BRIEF DESCRIPTION OF THE DRAWINGS
[0011] Fig. 1 depicts an exemplary user-device and an exemplary beacon whereby the user-device may discover the beacon.
[0012] Fig. 2 depicts exemplary events which may enable a user-device to discover a beacon.
[0013] Fig. 3 depicts an exemplary embodiment of a three-stage process by which a user-device may verify the identity of a wireless beacon.
DETAILED DESCRIPTION
[0014] Referring to the drawings, wherein like reference numerals indicate the same or similar features in the various views, Fig. 1 illustrates a system in which a user-device may communicate with a wireless beacon. As depicted in Fig. 1, a user 1 may be associated with a user-device 2 (such as laptop, mobile phone, tablet, wearable, etc.). When the user-device 2 is close enough to the beacon 3, it will receive an advertisement message that is broadcast by the beacon 3 using a wireless communication protocol 4. This may or may not be the first time these two particular devices have been in contact, and so there may be no assumed prior knowledge of either device, in an embodiment.

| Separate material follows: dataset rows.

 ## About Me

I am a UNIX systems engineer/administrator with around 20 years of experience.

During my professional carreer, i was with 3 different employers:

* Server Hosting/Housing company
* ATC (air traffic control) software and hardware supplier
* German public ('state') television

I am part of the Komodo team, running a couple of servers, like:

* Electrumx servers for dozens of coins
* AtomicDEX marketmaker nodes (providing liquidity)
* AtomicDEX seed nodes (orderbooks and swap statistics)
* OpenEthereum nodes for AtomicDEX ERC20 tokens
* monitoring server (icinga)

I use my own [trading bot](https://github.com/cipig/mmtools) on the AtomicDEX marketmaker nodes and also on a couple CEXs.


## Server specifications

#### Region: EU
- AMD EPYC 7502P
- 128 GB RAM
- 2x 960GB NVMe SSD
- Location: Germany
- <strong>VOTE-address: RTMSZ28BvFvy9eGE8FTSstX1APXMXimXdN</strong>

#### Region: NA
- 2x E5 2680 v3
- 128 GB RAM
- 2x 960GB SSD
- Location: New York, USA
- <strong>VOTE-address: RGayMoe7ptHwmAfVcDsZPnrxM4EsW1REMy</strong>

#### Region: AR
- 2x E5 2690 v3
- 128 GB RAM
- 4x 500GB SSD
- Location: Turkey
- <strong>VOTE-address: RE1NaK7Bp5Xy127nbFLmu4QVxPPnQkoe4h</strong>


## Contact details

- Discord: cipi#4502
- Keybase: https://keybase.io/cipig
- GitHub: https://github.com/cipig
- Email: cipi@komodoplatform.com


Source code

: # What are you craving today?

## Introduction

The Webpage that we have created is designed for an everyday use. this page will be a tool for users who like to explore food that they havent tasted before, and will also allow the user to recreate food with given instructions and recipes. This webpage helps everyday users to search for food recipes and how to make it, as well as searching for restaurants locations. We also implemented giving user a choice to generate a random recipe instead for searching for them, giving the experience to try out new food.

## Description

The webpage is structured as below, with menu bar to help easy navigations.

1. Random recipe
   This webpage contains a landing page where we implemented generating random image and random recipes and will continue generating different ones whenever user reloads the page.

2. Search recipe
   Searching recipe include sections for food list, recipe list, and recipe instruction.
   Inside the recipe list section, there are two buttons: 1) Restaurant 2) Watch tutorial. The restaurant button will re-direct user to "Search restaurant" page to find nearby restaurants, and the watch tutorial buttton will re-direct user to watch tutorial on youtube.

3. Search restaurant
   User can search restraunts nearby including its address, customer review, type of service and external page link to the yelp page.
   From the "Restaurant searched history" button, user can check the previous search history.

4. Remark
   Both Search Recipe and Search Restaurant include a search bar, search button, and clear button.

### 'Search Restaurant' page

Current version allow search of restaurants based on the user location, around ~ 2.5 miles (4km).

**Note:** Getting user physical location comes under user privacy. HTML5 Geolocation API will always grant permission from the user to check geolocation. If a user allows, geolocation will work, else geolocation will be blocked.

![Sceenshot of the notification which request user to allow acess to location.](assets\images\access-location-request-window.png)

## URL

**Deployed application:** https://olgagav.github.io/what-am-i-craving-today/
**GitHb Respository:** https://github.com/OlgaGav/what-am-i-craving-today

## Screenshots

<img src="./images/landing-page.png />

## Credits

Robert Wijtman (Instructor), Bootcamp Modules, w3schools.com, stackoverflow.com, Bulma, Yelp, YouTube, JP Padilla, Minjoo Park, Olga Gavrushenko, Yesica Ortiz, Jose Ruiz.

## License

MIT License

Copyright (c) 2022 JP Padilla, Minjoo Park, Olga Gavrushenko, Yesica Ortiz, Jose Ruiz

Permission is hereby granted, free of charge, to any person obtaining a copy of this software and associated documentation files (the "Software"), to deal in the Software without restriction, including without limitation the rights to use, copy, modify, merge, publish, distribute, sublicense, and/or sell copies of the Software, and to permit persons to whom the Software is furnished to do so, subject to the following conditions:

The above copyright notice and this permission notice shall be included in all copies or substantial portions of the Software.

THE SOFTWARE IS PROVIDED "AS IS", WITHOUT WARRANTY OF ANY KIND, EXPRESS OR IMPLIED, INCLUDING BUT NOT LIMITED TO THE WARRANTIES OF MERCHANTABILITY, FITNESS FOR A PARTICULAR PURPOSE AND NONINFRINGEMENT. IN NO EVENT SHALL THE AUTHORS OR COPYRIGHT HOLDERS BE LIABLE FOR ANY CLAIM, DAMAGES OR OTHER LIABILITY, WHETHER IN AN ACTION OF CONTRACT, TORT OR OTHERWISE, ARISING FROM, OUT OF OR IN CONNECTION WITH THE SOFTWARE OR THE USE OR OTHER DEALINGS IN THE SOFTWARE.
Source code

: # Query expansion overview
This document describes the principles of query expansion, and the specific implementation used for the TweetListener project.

[0015] The wireless protocol 4 may be, for example, Bluetooth, Bluetooth Low
Energy (BLE), IEEE 802.1 1 (WLAN), IEEE 802.15 (WPAN), IEEE 802.16 (WiMAX), IEEE 802.15.4 (ZigBee), a 45MHZ spectrum band, a 900 MHz spectrum band, LTE, ISM Band, other protocols in the 433-900 MHZ spectrum, or any other appropriate wireless
communication protocol. For the remainder of this disclosure, embodiments utilizing Bluetooth communications will be described. It should be understood, however, that this is for ease of discussion only and the instant disclosure is not limited to Bluetooth
embodiments.
[0016] Fig. 2 illustrates two conditions that may enable contact between the user- device 2 and the beacon 3 over the wireless communication protocol 4 as described above with reference to Fig. 1. Referring to Fig. 2, the order in which these two pre-conditions occur may be irrelevant, in an embodiment. A first pre-condition may be the creation of a digital certificate chain 303 for the beacon 3. This may be achieved by the beacon 3 supplying its beaconID and public-key 301 to the Certificate Authority 5 (which may alternatively be referred to as a "Provider"). This could be achieved directly 6, or by some indirect method involving another entity (for example, a registration device, online management system, etc.). The Provider 5 may then create a digital certificate consisting of the beaconID, beacon public-key 301, provider-certificate 502 and any other pertinent information to be included (for example times of validity, cipher algorith used and key- size). The certificate may then be signed 503 by the Provider using its private-key 501 (where the public-key held in the provider certificate 502 and private-key 501 form a key- pair). The newly created beacon certificate is then sent 7, directly or indirectly, back to the beacon where it is stored 303.
[0017] In the exemplary embodiment illustrated in Fig. 2, the user-device 2 may maintain a provider-list 201 in which the user-device 2 may store a record of known (and trusted) provider certificates. Independent of the first pre-condition, the second pre-condition may include the storage of the provider certificate 502 in the user-device 2 provider-list 201. This means that the provider-certificate 502 may have been communicated 8 (directly, or indirectly by some other mechanism) to the user-device 2 and stored in the provider-list 201. [0018] With the two pre-conditions depicted in Fig. 2 completed, in an embodiment, a user-device 2 and a beacon 3 may make contact as depicted in Fig. 1. Fig. 3 depicts an exemplary three-step algorithm that may enable allow the user-device to cryptographically verify the identity and provider of the beacon. The user-device 2 first becomes aware of the beacon 3 proximity by receipt of at least one broadcast advertisement message 9 (these messages are broadcast periodically). When the user-device 2 is ready to verify the identity of the beacon 3 (this may be a pro-active decision or one prompted by a user), it may carry out the three-step algorithm below, in an embodiment.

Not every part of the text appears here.